Slivovice n’a plus la cote, les distilleries françaises se tournent vers le whisky

« Nous avions toutes les cartes en main : des alambics, des fûts de chêne, de l’eau des Vosges et de l’orge maltée d’une brasserie voisine. Il n’y a qu’à le faire », explique Jean Metzger, l’un des gérants de la distillerie Bertrand, dans la commune d’Uberach.

Sur les murs de cette entreprise fondée en 1874, sont exposées des dizaines de récompenses remportées pour ses schnaps à la poire et à la prune. Cependant, il n’y a pas de prix ici pour le schnaps de malt. «Nous ne courons plus après les médailles», estime le propriétaire de la distillerie dans son entrepôt, où reposent quelque 250 fûts de chêne français contenant la boisson, qui doit vieillir au moins trois ans pour devenir du whisky.

Chaque fût contient du whisky, divers vins et boissons alcoolisées, comme du cognac, du banyuls ou du champagne, avant d’y être versé. Par exemple, l’Uberach Single Cask Jaune a une couleur ambrée due à l’élevage en fût de raisins jaunes d’Arbois.
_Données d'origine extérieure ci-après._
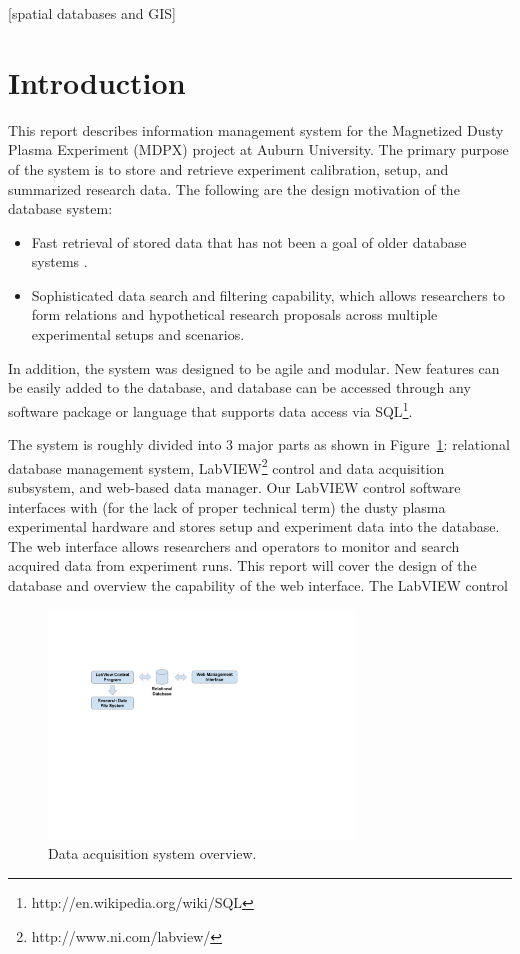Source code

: \documentclass{sig-alternate}
\begin{document}
[spatial databases and GIS]

\section{Introduction}
This report describes information management system for the Magnetized Dusty Plasma Experiment (MDPX)\cite{0741-3335-54-12-124034,6414662} project at Auburn University. The primary purpose of the system is to store and retrieve experiment calibration, setup, and summarized research data. The following are the design motivation of the database system:

\begin{itemize}
\item Fast retrieval of stored data that has not been a goal of older database systems .
\item Sophisticated data search and filtering capability, which allows researchers to form relations and hypothetical research proposals across multiple experimental setups and scenarios.
\end{itemize}

In addition, the system was designed to be agile and modular. New features can be easily added to the database, and database can be accessed through any software package or language that supports data access via SQL\footnote{http://en.wikipedia.org/wiki/SQL}.

The system is roughly divided into 3 major parts as shown in Figure~\ref{fig:overview}: relational database management system, LabVIEW\footnote{http://www.ni.com/labview/} control and data acquisition subsystem, and web-based data manager. Our LabVIEW control software interfaces with (for the lack of proper technical term) the dusty plasma experimental hardware and stores setup and experiment data into the database. The web interface allows researchers and operators to monitor and search acquired data from experiment runs. This report will cover the design of the database and overview the capability of the web interface. The LabVIEW control 

\begin{figure}[h!]
\begin{center}
\includegraphics[width=3.2in]{overview.pdf}
\caption{Data acquisition system overview.\label{fig:overview}}
\end{center}
\end{figure}
\end{document}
La qualité est déterminée par les caractéristiques du fût

« La qualité du produit final dépend avant tout des caractéristiques du fût », souligne Jean Metzger, qui recherche des fûts d’exception partout dans le monde.

« En tant que région viticole, nous avons accès à des barriques de grande qualité. Nous avons été les premiers à produire du whisky 100 % alsacien à partir de fûts provenant de la petite ville d’Husseren-les-Châteaux en Alsace », explique Metzger.

Photo : Profimedia.cz

Selon Metzger, la qualité du produit final dépend avant tout des caractéristiques du fût.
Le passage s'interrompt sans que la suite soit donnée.